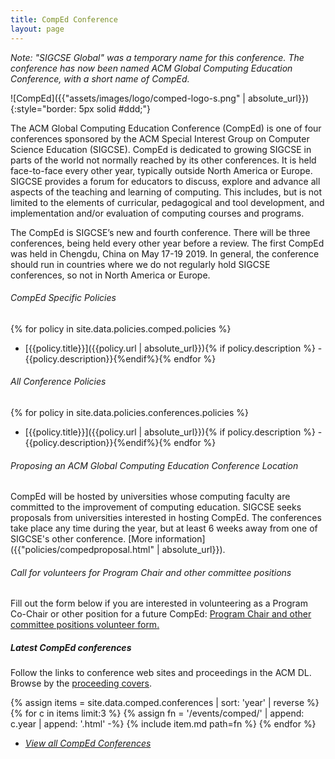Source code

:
 ```yaml
---
title: CompEd Conference
layout: page
---
```


*Note: "SIGCSE Global" was a temporary name for this conference. The conference has now been named ACM Global Computing Education Conference, with a short name of CompEd.*

![CompEd]({{"assets/images/logo/comped-logo-s.png" | absolute_url}}){:style="border: 5px solid #ddd;"}

The ACM Global Computing Education Conference (CompEd) is one of four conferences sponsored by the ACM Special Interest Group on Computer Science Education (SIGCSE). CompEd is dedicated to growing SIGCSE in parts of the world not normally reached by its other conferences. It is held face-to-face every other year, typically outside North America or Europe. SIGCSE provides a forum for educators to discuss, explore and advance all aspects of the teaching and learning of computing. This includes, but is not limited to the elements of curricular, pedagogical and tool development, and implementation and/or evaluation of computing courses and programs.


The CompEd is SIGCSE’s new and fourth conference. There will be three conferences, being held every other year before a review. The first CompEd was held in Chengdu, China on May 17-19 2019. In general, the conference should run in countries where we do not regularly hold SIGCSE conferences, so not in North America or Europe.

<!-- The 2019 website is [here.](http://comped.acm.org/)

More information on the structure of the conference is available here: [Information about ACM Global Computing Education Conference.](https://docs.google.com/document/d/1kbI3dl3pcQxnlgFMHGmpbE0PN173WhaCZICmNw2EKME/edit?usp=sharing)
 -->

###### CompEd Specific Policies

{% for policy in site.data.policies.comped.policies %}
- [{{policy.title}}]({{policy.url | absolute_url}}){% if policy.description %} - {{policy.description}}{%endif%}{% endfor %}

###### All Conference Policies

{% for policy in site.data.policies.conferences.policies %}
- [{{policy.title}}]({{policy.url | absolute_url}}){% if policy.description %} - {{policy.description}}{%endif%}{% endfor %}

###### Proposing an ACM Global Computing Education Conference Location

CompEd will be hosted by universities whose computing faculty are committed to the improvement of computing education. SIGCSE seeks proposals from universities interested in hosting CompEd. The conferences take place any time during the year, but at least 6 weeks away from one of SIGCSE's other conference. [More information]({{"policies/compedproposal.html" | absolute_url}}).


###### Call for volunteers for Program Chair and other committee positions

Fill out the form below if you are interested in volunteering as a Program Co-Chair or other position for a future CompEd: [Program Chair and other committee positions volunteer form.](https://forms.gle/JHJoaSsSUPEK9Lfj9)


##### Latest CompEd conferences

Follow the links to conference web sites and proceedings in the ACM DL. Browse by the <a href="covers.html">proceeding covers</a>.

{% assign items = site.data.comped.conferences | sort: 'year' | reverse %}
{% for c in items limit:3 %}
    {% assign fn = '/events/comped/' | append: c.year | append: '.html' -%}
    {% include item.md path=fn %}
{% endfor %}
- <a href="conferences.html"><i>View all CompEd Conferences</i></a>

=== REQUIREMENT ===
Look through the material and find each line that includes "year", then copy it.

=== WRITTEN REPLY ===
The ACM Global Computing Education Conference (CompEd) is one of four conferences sponsored by the ACM Special Interest Group on Computer Science Education (SIGCSE). CompEd is dedicated to growing SIGCSE in parts of the world not normally reached by its other conferences. It is held face-to-face every other year, typically outside North America or Europe. SIGCSE provides a forum for educators to discuss, explore and advance all aspects of the teaching and learning of computing. This includes, but is not limited to the elements of curricular, pedagogical and tool development, and implementation and/or evaluation of computing courses and programs.
The CompEd is SIGCSE’s new and fourth conference. There will be three conferences, being held every other year before a review. The first CompEd was held in Chengdu, China on May 17-19 2019. In general, the conference should run in countries where we do not regularly hold SIGCSE conferences, so not in North America or Europe.
CompEd will be hosted by universities whose computing faculty are committed to the improvement of computing education. SIGCSE seeks proposals from universities interested in hosting CompEd. The conferences take place any time during the year, but at least 6 weeks away from one of SIGCSE's other conference. [More information]({{"policies/compedproposal.html" | absolute_url}}).
{% assign items = site.data.comped.conferences | sort: 'year' | reverse %}
    {% assign fn = '/events/comped/' | append: c.year | append: '.html' -%}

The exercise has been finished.